C’est comme si mes souvenirs, mes points de repères et mes émotions avaient tous subi une bonne séance de Feng shui. C’est beau, c’est positif et ce sera probablement merveilleux et confortable pour mon avenir, mais pour l’instant, j’ai bien de la difficulté à m’habituer à toute cette belle et nouvelle énergie.

Et mon entourage aussi. J’pense.

J’pense, parce qu’on n’en parle pas. Ou à peine. Ou probablement moins que j’aurais voulu…

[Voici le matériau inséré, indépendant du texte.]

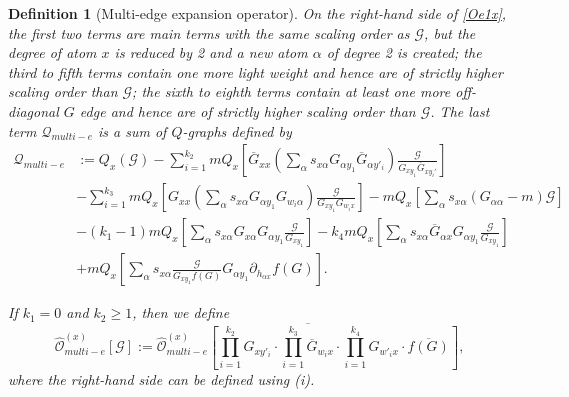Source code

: \documentclass{article}
\newcommand{\1}{\mathds{1}}
\numberwithin{equation}{section}
\newcommand{\al}{\alpha}
\renewcommand{\cal}{\mathcal}
\newcommand{\wh}{\widehat}
\renewcommand{\geq}{\geqslant}
\renewcommand{\ge}{\geq}
\theoremstyle{plain} %
\newtheorem{definition}[theorem]{Definition}
\theoremstyle{remark}
\begin{document}
\begin{definition} [Multi-edge expansion operator]
 	On the right-hand side of \eqref{Oe1x}, the first two terms are main terms with the same scaling order as $\cal G$, but the degree of atom $x$ is reduced by 2 and a new atom $\al$ of degree 2 is created; the third to fifth terms contain one more light weight and hence are of  strictly higher scaling order than $\cal G$; the sixth to eighth terms contain at least one more off-diagonal $G$ edge and hence are of strictly higher scaling order than $\cal G$.  The last term $\cal Q_{multi-e} $ is a sum of $Q$-graphs defined by 
 	\begin{align*}
 		\cal Q_{multi-e} &:= Q_x \left( \cal G\right)  -  \sum_{i=1}^{k_2}m Q_x \left[ \overline G_{xx}  \left( \sum_\al s_{x\al }G_{\al y_1} \overline G_{\al y'_i}\right)\frac{\cal G}{G_{x y_1} \overline G_{xy_i'}} \right] \\
 		& - \sum_{i=1}^{k_3} m Q_x \left[ G_{xx} \left(\sum_\al s_{x\al }G_{\al y_1} G_{w_i \al} \right)\frac{\cal G}{G_{xy_1}G_{w_i x}}\right] -  m Q_x \left[  \sum_\al s_{x\al }\left(G_{\al \al}-m\right) \cal G\right] \\
 		&-(k_1-1) m Q_x \left[  \sum_\al s_{x\al }G_{x \al} G_{\al y_1}  \frac{ \cal G}{G_{xy_1}}\right] - k_4 m Q_x \left[  \sum_\al s_{x\al }\overline G_{\al x} G_{\al y_1}  \frac{\cal G}{G_{xy_1}}\right] \\
 		& +m Q_x \left[  \sum_\al s_{x\al } \frac{\cal G}{G_{x y_1}f(G)}G_{\al y_1}\partial_{h_{\al x}}f(G)  \right].
 	\end{align*} 
 	
 	 If $k_1=0$ and $k_2\ge 1$, then we define 
 	$$\wh{\cal O}_{multi-e}^{(x)} \left[\cal G\right]:= \overline{  \wh{\cal O}_{multi-e}^{(x)} \left[\prod_{i=1}^{k_2}G_{x y'_i} \cdot \prod_{i=1}^{k_3} \overline  G_{ w_i x} \cdot \prod_{i=1}^{k_4} G_{ w'_i x} \cdot \overline{f (G)}\right] },$$
 	where the right-hand side can be defined using (i).
 	
 	\medskip
 	

\end{definition}
\end{document}
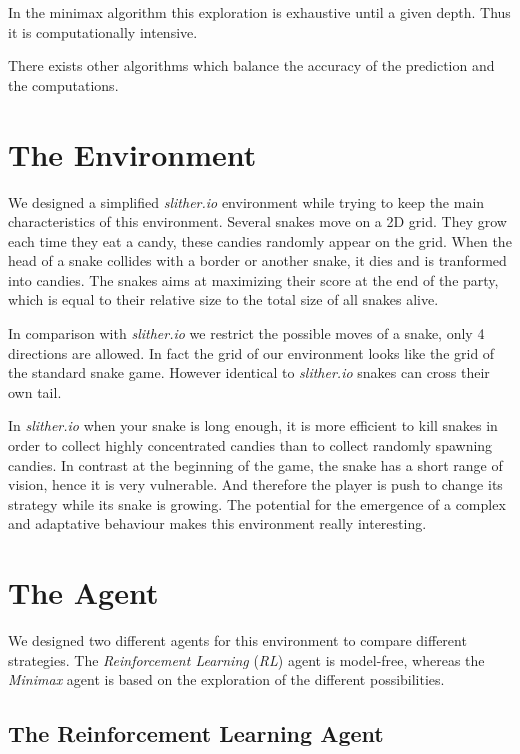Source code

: \documentclass[journal, a4paper]{IEEEtran}
\begin{document}
In the minimax algorithm this exploration is exhaustive until a given depth. Thus it is computationally intensive.

There exists other algorithms which balance the accuracy of the prediction and the computations.

\section{The Environment}
We designed a simplified \emph{slither.io} environment while trying to keep the main characteristics of this environment. Several snakes move on a 2D grid. They grow each time they eat a candy, these candies randomly appear on the grid. When the head of a snake collides with a border or another snake, it dies and is tranformed into candies. The snakes aims at maximizing their score at the end of the party, which is equal to their relative size to the total size of all snakes alive.

In comparison with \emph{slither.io} we restrict the possible moves of a snake, only 4 directions are allowed. In fact the grid of our environment looks like the grid of the standard snake game. However identical to \emph{slither.io} snakes can cross their own tail.

In \emph{slither.io} when your snake is long enough, it is more efficient to kill snakes in order to collect highly concentrated candies than to collect randomly spawning candies. In contrast at the beginning of the game, the snake has a short range of vision, hence it is very vulnerable. And therefore the player is push to change its strategy while its snake is growing. The potential for the emergence of a complex and adaptative behaviour makes this environment really interesting.

\section{The Agent}

We designed two different agents for this environment to compare different strategies.
The \emph{Reinforcement Learning} (\emph{RL}) agent is model-free, whereas the \emph{Minimax} agent is based on the exploration of the different possibilities.

\subsection{The Reinforcement Learning Agent\label{rl_agent}}
\end{document}
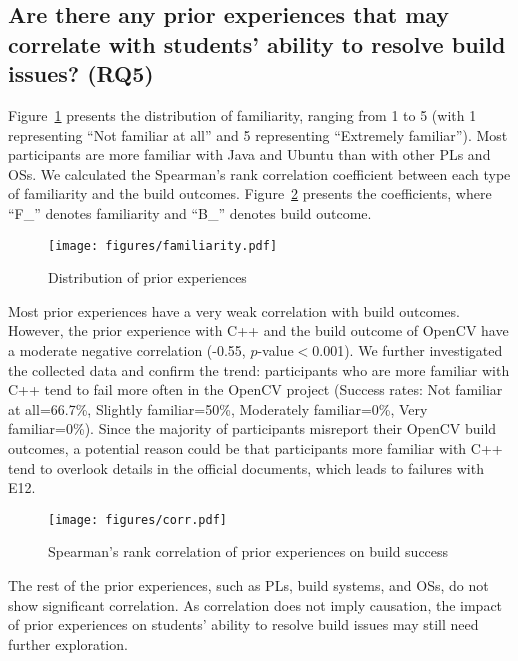 \documentclass[10pt, conference]{IEEEtran}
\begin{document}
\subsection{Are there any prior experiences that may correlate with students’ ability to resolve build issues? (RQ5)}
\label{sec:RQ5}



Figure~\ref{fig:farmiliarity} presents the distribution of familiarity, ranging from 1 to 5 (with 1 representing ``Not familiar at all'' and 5 representing ``Extremely familiar'').
Most participants are more familiar with Java and Ubuntu than with other PLs and OSs. We calculated the Spearman’s rank correlation coefficient between each type of familiarity and the build outcomes.
Figure~\ref{fig:corr} presents the coefficients, where ``F\_'' denotes familiarity and ``B\_'' denotes build outcome.

\begin{figure}[bp]
\vspace{-.4cm}
\centerline{
\texttt{[image: figures/familiarity.pdf]}
}
\vspace{-.4cm}
\caption{Distribution of prior experiences}
\label{fig:farmiliarity}
\end{figure}

Most prior experiences have a very weak correlation with build outcomes. However, the prior experience with C++ and the build outcome of OpenCV have a moderate negative correlation (-0.55, $p$-value$<$0.001). We further investigated the collected data and confirm the trend: participants who are more familiar with C++ tend to fail more often in the OpenCV project (Success rates: Not familiar at all=66.7\%, Slightly familiar=50\%, Moderately familiar=0\%, Very familiar=0\%).
Since the majority of participants misreport their OpenCV build outcomes, a potential reason could be that participants more familiar with C++ tend to overlook details in the official documents, which leads to failures with E12.

\begin{figure}[tbp]
\centerline{
\texttt{[image: figures/corr.pdf]}
}
\vspace{-.4cm}
\caption{Spearman’s rank correlation of prior experiences on build success}
\label{fig:corr}
\vspace{-.4cm}
\end{figure}

The rest of the prior experiences, such as PLs, build systems, and OSs, do not show significant correlation. As correlation does not imply causation, the impact of prior experiences on students’ ability to resolve build issues may still need further exploration.
\end{document}
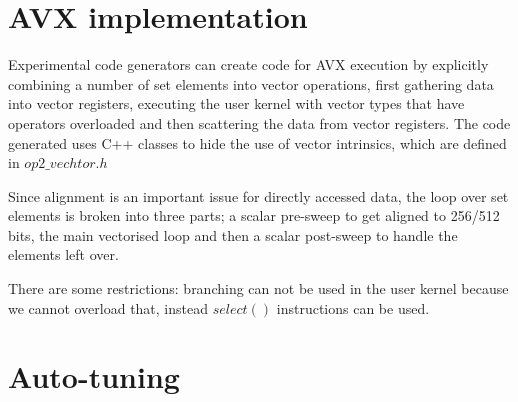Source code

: \documentclass[12pt]{article}
\begin{document}
%
%
%
%
%



\newpage

\section{AVX implementation}

Experimental code generators can create code for AVX execution
by explicitly combining a number of set elements into vector operations,
first gathering data into vector registers, executing the user kernel with
vector types that have operators overloaded and then scattering the
data from vector registers. The code generated uses C++ classes to
hide the use of vector intrinsics, which are defined in $op2\_vechtor.h$

Since alignment is an important issue for directly accessed data, the loop
over set elements is broken into three parts; a scalar pre-sweep to get aligned
to 256/512 bits, the main vectorised loop and then a scalar post-sweep
to handle the elements left over.

There are some restrictions: branching can not be used in the user kernel
because we cannot overload that, instead $select()$ instructions can be
used.
\newpage

\section{Auto-tuning}
\end{document}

On m’a dit que le retour serait difficile. On m’a dit que j’allais vivre un choc en revenant au Québec. Que j’allais me sentir déconnectée, que j’allais avoir du mal à reprendre mon rythme de vie, que mon entourage n’allait peut-être pas bien saisir toute la complexité et la richesse de mon expérience…

Oui. Oui. Oui et oui.

J’suis bien. J’suis contente de revoir ma belle province, de plonger dans les eaux de la rivière Saint-Maurice, de boire une bonne bière sur une terrasse, de faire mon yoga avec le bruissement des feuilles en background

Mais j’suis déconnectée, c’est vrai.

Lorsque j’ai de belles discussions avec mes amis, j’ai toujours envie de renchérir sur le sujet en disant : « Ça me fait penser au Sénégal! Saviez-vous que… ». Ou j’ai envie de leur parler de ma famille sénégalaise, de ma grande sœur, de mon voisin, de la petite Marie-Sylvie, de cette fois où j’suis allée au marché avec ma maman… Ou de cette fois où j’ai assisté au sacrifice d’une chèvre. Ou du jour où j’ai vu le plus beau des baobabs.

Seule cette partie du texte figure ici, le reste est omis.